First, this is the only argument you're giving for "why" yield callbacks are insufficient, right? (I'm a little confused by your formatting and want to make sure I'm not missing anything.) Also, just to check, the only actual library that we really have to worry about here is greenlets, right, b/c gevent and eventlet use greenlets to do the heavy lifting, and stackless is a whole-interpreter fork so for them context switches are visible to the interpreter? Now, as to the actual point, I have a few reactions: a) The curmudgeonly reaction: Well, yes, the problem with those frameworks is that switches are invisible to both the interpreter and to user code, which makes it more difficult to manage shared state of all kinds, not just the very specific pseudo-dynamic-scoping state that we're talking about here. If you want a programming model where you can actually keep track of shared state, then maybe you should use something like asyncio instead :-). b) Okay, fine, if you want it to just work anyway: any implementation of this proposal will require that the interpreter have some way to walk the "with block stack" (so to speak) and call the __suspend__ and __resume__ methods on demand. greenlets could also walk up that stack when suspending execution. (This would require the library to do a bit of nasty mucking about in the CPython internals, but c'mon, this is greenlets we're talking about. Compared to the other stuff it does this would hardly even register.) The one caveat here is that if we want this to be possible then it would require we skip statically optimizing out __suspend__/__resume__ checking in regular functions. c) Backup plan: greenlets could provide an API like: greenlets.register_suspend_resume_callbacks(), greenlets.unregister_suspend_resume_callbacks(), and context managers that wanted to handle both kinds of suspensions could define __suspend__/__resume__ and then do def __enter__(self): greenlets.register_suspend_resume_callbacks(self.__suspend__, self.__resume__) # ... actual code ... def __exit__(self): greenlets.unregister_suspend_resume_callbacks(self.__suspend__, self.__resume__) # ... actual code ... and everything would AFAICT just work. Kinda annoying, but I'm pretty sure that there is and will always be exactly one greenlets library across the whole Python ecosystem, so it's not much of a limitation.
2. I'm curious how this will be implemented and what's the performance impact.
I am also curious about the performance impact :-). I don't see any reason to expect it to be large, but one never knows for sure until one has an implementation. As for implementation, the most straightforward way I think would be to (1) add a variant of the SETUP_WITH bytecode that also looks up __suspend__ and __resume__ and pushes them into the value stack and then uses a unique b_type for its block stack entry, (2) add a variant of YIELD_VALUE that walks the block stack looking for this unique b_type and calls __suspend__ when found (b_level points to where to find it on the value stack), plus maybe as an optimization setting a flag on the frame noting that __resume__ will be needed, (3) tweak the resumption code so that it checks for this flag and if found walks the block stack calling __resume__, (4) add a variant of WITH_CLEANUP that knows how to clean up this more complex stack, (5) make sure that the unwind code knows to treat this new block type the same way it treats SETUP_FINALLY blocks. That's based on like 30 minutes of thought starting from zero knowledge of how this part of ceval.c works, so knowing ceval.c there are certainly a few dragons lurking that I've missed. But as an initial high-level sketch does it answer your question?

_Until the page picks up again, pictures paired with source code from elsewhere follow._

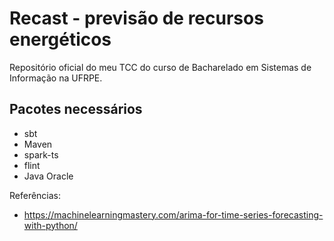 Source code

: # Recast - previsão de recursos energéticos

Repositório oficial do meu TCC do curso de Bacharelado em Sistemas de Informação na UFRPE.

## Pacotes necessários

- sbt
- Maven
- spark-ts
- flint
- Java Oracle

Referências:
* https://machinelearningmastery.com/arima-for-time-series-forecasting-with-python/

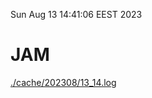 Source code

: Sun Aug 13 14:41:06 EEST 2023
# JAM
<a href='./cache/202308/13_14.log'>./cache/202308/13_14.log</a>
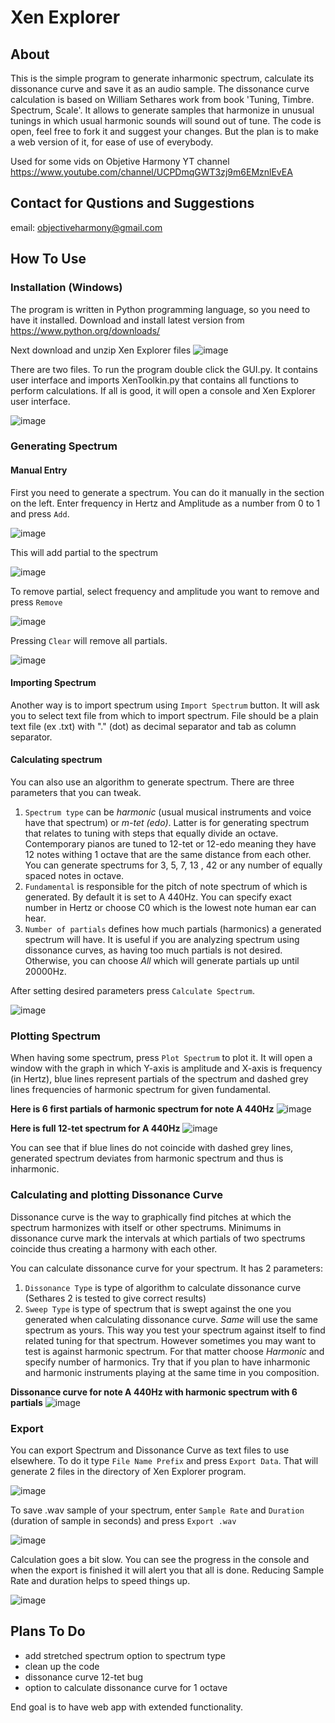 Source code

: # Xen Explorer

## About
This is the simple program to generate inharmonic spectrum, calculate its dissonance curve and save it as an audio sample. The dissonance curve calculation is based on William Sethares work from book 'Tuning, Timbre. Spectrum, Scale'. It allows to generate samples that harmonize in unusual tunings in which usual harmonic sounds will sound out of tune. The code is open, feel free to fork it and suggest your changes. But the plan is to make a web version of it, for ease of use of everybody.

Used for some vids on Objetive Harmony YT channel https://www.youtube.com/channel/UCPDmqGWT3zj9m6EMznlEvEA

## Contact for Qustions and Suggestions
email: objectiveharmony@gmail.com

## How To Use
### Installation (Windows)

The program is written in Python programming language, so you need to have it installed. Download and install latest version from https://www.python.org/downloads/

Next download and unzip Xen Explorer files
![image](https://user-images.githubusercontent.com/79849155/164470409-cf0889d7-b846-40b2-850c-09e0f8c857ec.png)

There are two files. To run the program double click the GUI.py. It contains user interface and imports XenToolkin.py that contains all functions to perform calculations. If all is good, it will open a console and Xen Explorer user interface.

![image](https://user-images.githubusercontent.com/79849155/164472328-eeb15bb0-6617-4e21-a688-b9ce8891ae67.png)

### Generating Spectrum
#### Manual Entry
First you need to generate a spectrum. You can do it manually in the section on the left. Enter frequency in Hertz and Amplitude as a number from 0 to 1 and press `Add`.

![image](https://user-images.githubusercontent.com/79849155/164473330-447ab766-fd27-42c6-b062-4654ffb1daaa.png)

This will add partial to the spectrum

![image](https://user-images.githubusercontent.com/79849155/164473983-7692f4bb-5b42-48e0-9fba-66df79ea541a.png)

To remove partial, select frequency and amplitude you want to remove and press `Remove`

![image](https://user-images.githubusercontent.com/79849155/164474599-551995ea-c18b-454d-888d-b5a7e0d94f2a.png)

Pressing `Clear` will remove all partials.

![image](https://user-images.githubusercontent.com/79849155/164475081-a2e5d81f-8fcf-43f8-b67e-fe3abf5e0f6c.png)

#### Importing Spectrum
Another way is to import spectrum using `Import Spectrum` button. It will ask you to select text file from which to import spectrum. File should be a plain text file (ex .txt) with "." (dot) as decimal separator and tab as column separator.

#### Calculating spectrum

You can also use an algorithm to generate spectrum. There are three parameters that you can tweak. 
1) `Spectrum type` can be *harmonic* (usual musical instruments and voice have that spectrum) or *m-tet (edo)*. Latter is for generating spectrum that relates to tuning with steps that equally divide an octave. Contemporary pianos are tuned to 12-tet or 12-edo meaning they have 12 notes withing 1 octave that are the same distance from each other. You can generate spectrums for 3, 5, 7, 13 , 42 or any number of equally spaced notes in octave.
2) `Fundamental` is responsible for the pitch of note spectrum of which is generated. By default it is set to A 440Hz. You can specify exact number in Hertz or choose C0 which is the lowest note human ear can hear.
3) `Number of partials` defines how much partials (harmonics) a generated spectrum will have. It is useful if you are analyzing spectrum using dissonance curves, as having too much partials is not desired. Otherwise, you can choose *All* which will generate partials up until 20000Hz.

After setting desired parameters press `Calculate Spectrum`.

![image](https://user-images.githubusercontent.com/79849155/164502579-bd625d35-6f39-491d-a00a-a74c436135c6.png)

### Plotting Spectrum
When having some spectrum, press `Plot Spectrum` to plot it. It will open a window with the graph in which Y-axis is amplitude and X-axis is frequency (in Hertz), blue lines represent partials of the spectrum and dashed grey lines frequencies of harmonic spectrum for given fundamental.

**Here is 6 first partials of harmonic spectrum for note A 440Hz**
![image](https://user-images.githubusercontent.com/79849155/164503711-689f431c-7117-419c-94b7-46792dcec594.png)

**Here is full 12-tet spectrum for A 440Hz**
![image](https://user-images.githubusercontent.com/79849155/164504077-c4b18f7c-23d8-42ff-8d19-d1a3f83d024b.png)

You can see that if blue lines do not coincide with dashed grey lines, generated spectrum deviates from harmonic spectrum and thus is inharmonic.

### Calculating and plotting Dissonance Curve
Dissonance curve is the way to graphically find pitches at which the spectrum harmonizes  with itself or other spectrums. Minimums in dissonance curve mark the intervals at which partials of two spectrums coincide thus creating a harmony with each other.

You can calculate dissonance curve for your spectrum. It has 2 parameters:
1) `Dissonance Type` is type of algorithm to calculate dissonance curve (Sethares 2 is tested to give correct results)
2) `Sweep Type` is type of spectrum that is swept against the one you generated when calculating dissonance curve. *Same* will use the same spectrum as yours. This way you test your spectrum against itself to find related tuning for that spectrum. However sometimes you may want to test is against harmonic spectrum. For that matter choose *Harmonic* and specify number of harmonics. Try that if you plan to have inharmonic and harmonic instruments playing at the same time in you composition.

**Dissonance curve for note A 440Hz with harmonic spectrum with 6 partials**
![image](https://user-images.githubusercontent.com/79849155/164507575-e1117319-1ec7-4acd-b346-32ed31d32e5f.png)

### Export
You can export Spectrum and Dissonance Curve as text files to use elsewhere. To do it type `File Name Prefix` and press `Export Data`. That will generate 2 files in the directory of Xen Explorer program.

![image](https://user-images.githubusercontent.com/79849155/164508181-d82a2c66-1996-4b93-b80c-b6b396461006.png)

To save .wav sample of your spectrum, enter `Sample Rate` and `Duration` (duration of sample in seconds) and press `Export .wav`

![image](https://user-images.githubusercontent.com/79849155/164508477-93ecb20b-c43e-4530-89ed-f4361685604c.png)

Calculation goes a bit slow. You can see the progress in the console and when the export is finished it will alert you that all is done. Reducing Sample Rate and duration helps to speed things up.

![image](https://user-images.githubusercontent.com/79849155/164509033-63850c64-1be2-4645-beda-a510af3a1fd7.png)


## Plans To Do
- add stretched spectrum option to spectrum type
- clean up the code
- dissonance curve 12-tet bug
- option to calculate dissonance curve for 1 octave

End goal is to have web app with extended functionality.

I don't understand the problem here. A coroutine decorator already knows when the wrapped coroutine is suspended/resumed, so there's nothing to fix -- basically for decorators this proposal is already implemented :-).

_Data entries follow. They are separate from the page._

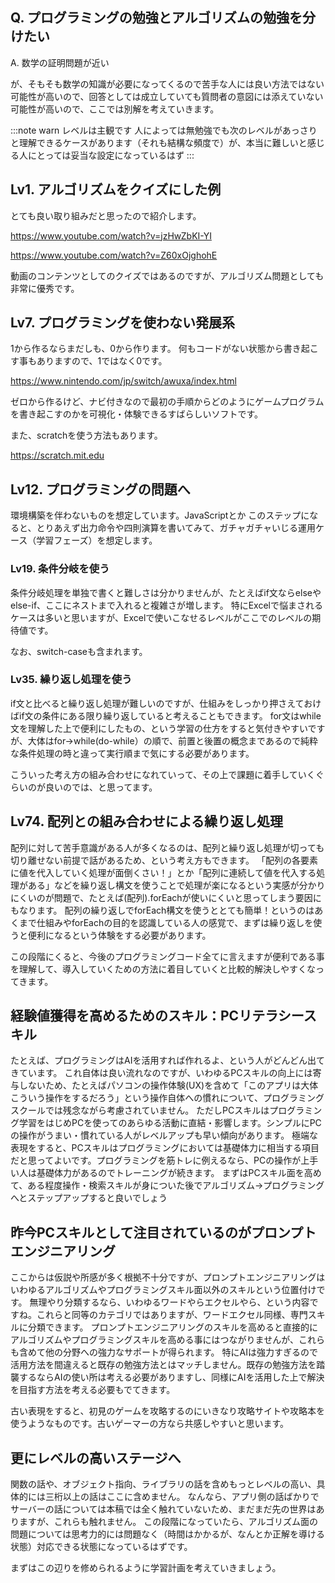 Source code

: 
## Q. プログラミングの勉強とアルゴリズムの勉強を分けたい
A. 数学の証明問題が近い

が、そもそも数学の知識が必要になってくるので苦手な人には良い方法ではない可能性が高いので、回答としては成立していても質問者の意図には添えていない可能性が高いので、ここでは別解を考えていきます。

:::note warn
レベルは主観です
人によっては無勉強でも次のレベルがあっさりと理解できるケースがあります（それも結構な頻度で）が、本当に難しいと感じる人にとっては妥当な設定になっているはず
:::

## Lv1. アルゴリズムをクイズにした例
とても良い取り組みだと思ったので紹介します。

https://www.youtube.com/watch?v=jzHwZbKI-YI

https://www.youtube.com/watch?v=Z60xOjghohE

動画のコンテンツとしてのクイズではあるのですが、アルゴリズム問題としても非常に優秀です。

## Lv7. プログラミングを使わない発展系
1から作るならまだしも、0から作ります。
何もコードがない状態から書き起こす事もありますので、1ではなく0です。

https://www.nintendo.com/jp/switch/awuxa/index.html

ゼロから作るけど、ナビ付きなので最初の手順からどのようにゲームプログラムを書き起こすのかを可視化・体験できるすばらしいソフトです。

また、scratchを使う方法もあります。

https://scratch.mit.edu

## Lv12. プログラミングの問題へ
環境構築を伴わないものを想定しています。JavaScriptとか
このステップになると、とりあえず出力命令や四則演算を書いてみて、ガチャガチャいじる運用ケース（学習フェーズ）を想定します。

### Lv19. 条件分岐を使う
条件分岐処理を単独で書くと難しさは分かりませんが、たとえばif文ならelseやelse-if、ここにネストまで入れると複雑さが増します。
特にExcelで悩まされるケースは多いと思いますが、Excelで使いこなせるレベルがここでのレベルの期待値です。

なお、switch-caseも含まれます。

### Lv35. 繰り返し処理を使う
if文と比べると繰り返し処理が難しいのですが、仕組みをしっかり押さえておけばif文の条件にある限り繰り返していると考えることもできます。
for文はwhile文を理解した上で便利にしたもの、という学習の仕方をすると気付きやすいですが、大体はfor→while(do-while）の順で、前置と後置の概念まであるので純粋な条件処理の時と違って実行順まで気にする必要があります。

こういった考え方の組み合わせになれていって、その上で課題に着手していくぐらいのが良いのでは、と思ってます。

## Lv74. 配列との組み合わせによる繰り返し処理
配列に対して苦手意識がある人が多くなるのは、配列と繰り返し処理が切っても切り離せない前提で話があるため、という考え方もできます。
「配列の各要素に値を代入していく処理が面倒くさい！」とか「配列に連続して値を代入する処理がある」などを繰り返し構文を使うことで処理が楽になるという実感が分かりにくいのが問題で、たとえば(配列).forEachが使いにくいと思ってしまう要因にもなります。
配列の繰り返しでforEach構文を使うととても簡単！というのはあくまで仕組みやforEachの目的を認識している人の感覚で、まずは繰り返しを使うと便利になるという体験をする必要があります。

この段階にくると、今後のプログラミングコード全てに言えますが便利である事を理解して、導入していくための方法に着目していくと比較的解決しやすくなってきます。

## 経験値獲得を高めるためのスキル：PCリテラシースキル
たとえば、プログラミングはAIを活用すれば作れるよ、という人がどんどん出てきています。
これ自体は良い流れなのですが、いわゆるPCスキルの向上には寄与しないため、たとえばパソコンの操作体験(UX)を含めて「このアプリは大体こういう操作をするだろう」という操作自体への慣れについて、プログラミングスクールでは残念ながら考慮されていません。
ただしPCスキルはプログラミング学習をはじめPCを使ってのあらゆる活動に直結・影響します。シンプルにPCの操作がうまい・慣れている人がレベルアップも早い傾向があります。
極端な表現をすると、PCスキルはプログラミングにおいては基礎体力に相当する項目だと思ってよいです。プログラミングを筋トレに例えるなら、PCの操作が上手い人は基礎体力があるのでトレーニングが続きます。
まずはPCスキル面を高めて、ある程度操作・検索スキルが身についた後でアルゴリズム→プログラミングへとステップアップすると良いでしょう

## 昨今PCスキルとして注目されているのがプロンプトエンジニアリング
ここからは仮説や所感が多く根拠不十分ですが、プロンプトエンジニアリングはいわゆるアルゴリズムやプログラミングスキル面以外のスキルという位置付けです。
無理やり分類するなら、いわゆるワードやらエクセルやら、という内容ですね。これらと同等のカテゴリではありますが、ワードエクセル同様、専門スキルに分類できます。
プロンプトエンジニアリングのスキルを高めると直接的にアルゴリズムやプログラミングスキルを高める事にはつながりませんが、これらも含めて他の分野への強力なサポートが得られます。
特にAIは強力すぎるので活用方法を間違えると既存の勉強方法とはマッチしません。既存の勉強方法を踏襲するならAIの使い所は考える必要がありますし、同様にAIを活用した上で解決を目指す方法を考える必要もでてきます。

古い表現をすると、初見のゲームを攻略するのにいきなり攻略サイトや攻略本を使うようなものです。古いゲーマーの方なら共感しやすいと思います。

## 更にレベルの高いステージへ
関数の話や、オブジェクト指向、ライブラリの話を含めもっとレベルの高い、具体的には三桁以上の話はここに含めません。
なんなら、アプリ側の話ばかりでサーバーの話については本稿では全く触れていないため、まだまだ先の世界はありますが、これらも触れません。
この段階になっていたら、アルゴリズム面の問題については思考力的には問題なく（時間はかかるが、なんとか正解を導ける状態）対応できる状態になっているはずです。

まずはこの辺りを修められるように学習計画を考えていきましょう。
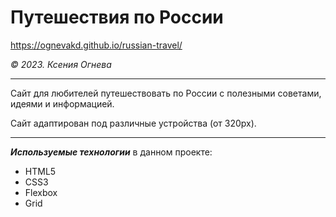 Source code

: # Путешествия по России

https://ognevakd.github.io/russian-travel/

_&copy; 2023. Ксения Огнева_

---

Сайт для любителей путешествовать по России с полезными советами, идеями и информацией.

Сайт адаптирован под различные устройства (от 320px).

---

**_Используемые технологии_** в данном проекте:

- HTML5
- CSS3
- Flexbox
- Grid
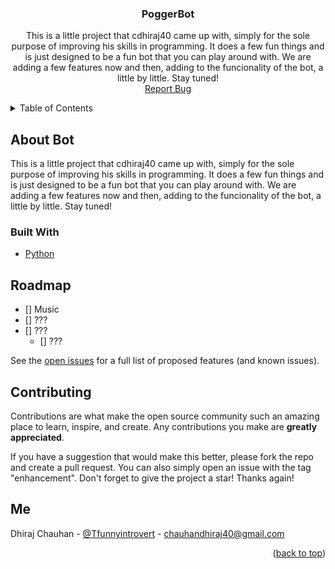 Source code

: <div id="top"></div>
<h3 align="center">PoggerBot</h3>
  <p align="center">
  This is a little project that cdhiraj40 came up with, simply for the sole purpose of improving his skills in programming. It does a few fun things and is just designed to be a fun bot that you can play around with. We are adding a few features now and then, adding to the funcionality of the bot, a little by little. Stay tuned!
    <br />
    <a href="https://github.com/cdhiraj40/PoggerBot/issues">Report Bug</a>
  </p>
</div>

<details>
  <summary>Table of Contents</summary>
  <ol>
    <li>
      <a href="#about-bot">About The Bot</a>
      <ul>
        <li><a href="#built-with">Built With</a></li>
      </ul>
    </li>
    <li><a href="#roadmap">Our goals</a></li>
    <li><a href="#contributing">What can I do?</a></li>
    <li><a href="#me">About Me</a></li>
   </ol>
</details>


## About Bot

  This is a little project that cdhiraj40 came up with, simply for the sole purpose of improving his skills in programming. It does a few fun things and is just designed to be a fun bot that you can play around with. We are adding a few features now and then, adding to the funcionality of the bot, a little by little. Stay tuned!

### Built With

* [Python](https://www.python.org/)

## Roadmap

- [] Music
- [] ???
- [] ???
    - [] ???

See the [open issues](https://github.com/cdhiraj40/PoggerBot/issues) for a full list of proposed features (and known issues).

## Contributing

Contributions are what make the open source community such an amazing place to learn, inspire, and create. Any contributions you make are **greatly appreciated**.

If you have a suggestion that would make this better, please fork the repo and create a pull request. You can also simply open an issue with the tag "enhancement".
Don't forget to give the project a star! Thanks again!

## Me

Dhiraj Chauhan - [@Tfunnyintrovert](https://twitter.com/Tfunnyintrovert) - chauhandhiraj40@gmail.com

<p align="right">(<a href="#top">back to top</a>)</p>
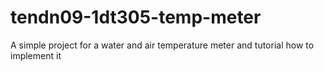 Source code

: # tendn09-1dt305-temp-meter
A simple project for a water and air temperature meter and tutorial how to implement it
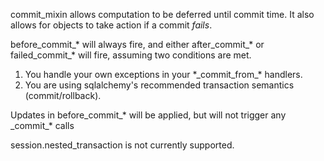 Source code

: commit_mixin allows computation to be deferred until commit time.
It also allows for objects to take action if a commit *fails*.

before_commit_* will always fire, and either after_commit_* or failed_commit_*
will fire, assuming two conditions are met.

1. You handle your own exceptions in your \*\_commit_from\_\* handlers.
2. You are using sqlalchemy's recommended transaction semantics
(commit/rollback).

Updates in before_commit_* will be applied, but will not trigger any 
\_commit\_* calls

session.nested_transaction is not currently supported.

What if you can't write it as a generator with @contextlib.contextmanager?
Here I just don't understand the sentence :-). Can you rephrase? Answering one possible question you might have intended: @contextmanager indeed is not useful for defining a context manager that has __suspend__ and __resume__ callbacks, but this is just a convenience utility. My suspicion is that these kinds of context managers are already sufficiently rare and tricky to write that having special utilities to make it easier is not that important, but if someone comes up with a nice API for doing so then cool, we could put that in contextlib.
I can't see how to usefully implement, well, anything, using this interface as given. Maybe you mean something like class Context: @classmethod def switch_contexts(cls, old_ctx_id, new_ctx_id): for child in cls.__subclasses__(): child.switch_contexts(old_ctx_id, new_ctx_id) @classmethod def destroy_context(cls, ctx_id): for child in cls.__subclasses__(): child.destroy_context(ctx_id) ? Or a better approach that avoids having to generate and keep track of arbitrary identifiers would be: class Context: @classmethod def new_context(cls): return {subcls: subcls.new_context() for subcls in cls.__subclasses__()} @classmethod def get_context(cls): return {subcls: subcls.get_context() for subcls in cls.__subclasses__()} @classmethod def set_context(cls, context): for subcls in cls.__subclasses__(): subcls.set_context(context[subcls]) And then you could use it like: class myframework_context: def __enter__(self): self.old_context = Context.get_context() self.context = Context.new_context() Context.set_context(self.context) def __suspend__(self): Context.set_context(self.old_context) def __resume__(self): Context.set_context(self.context) def __exit__(self): Context.set_context(self.old_context) def myframework_run_task(coro): with myframework_context: yield from coro and voila, works even if you have multiple event loops calling into each other :-) Okay, I kid, but my point is that these different approaches really are not very different. The big advantage of this approach over ones that involve doing stuff like main_loop.get_dynamic_namespace() is that it lets each piece of state be stored for regular usage in whatever form makes sense -- e.g. numpy's errstate can live in a plain old TLS variable and be accessed quickly from there, and we only have to do expensive stuff at context switch time. But this also means that your context switches are now notionally identical to my context switches -- they call some suspend/resume callbacks and let each piece of state push/pop itself as appropriate. The real difference is just that you assume that every Python program has exactly one piece of manager code somewhere that knows about all context switches, so you have it do the calls, and I assume that there may be many context switch points within a single program (because, well, Python has dedicated syntax for such context switches built into the language itself), so I think Python itself should do the calls at each appropriate place.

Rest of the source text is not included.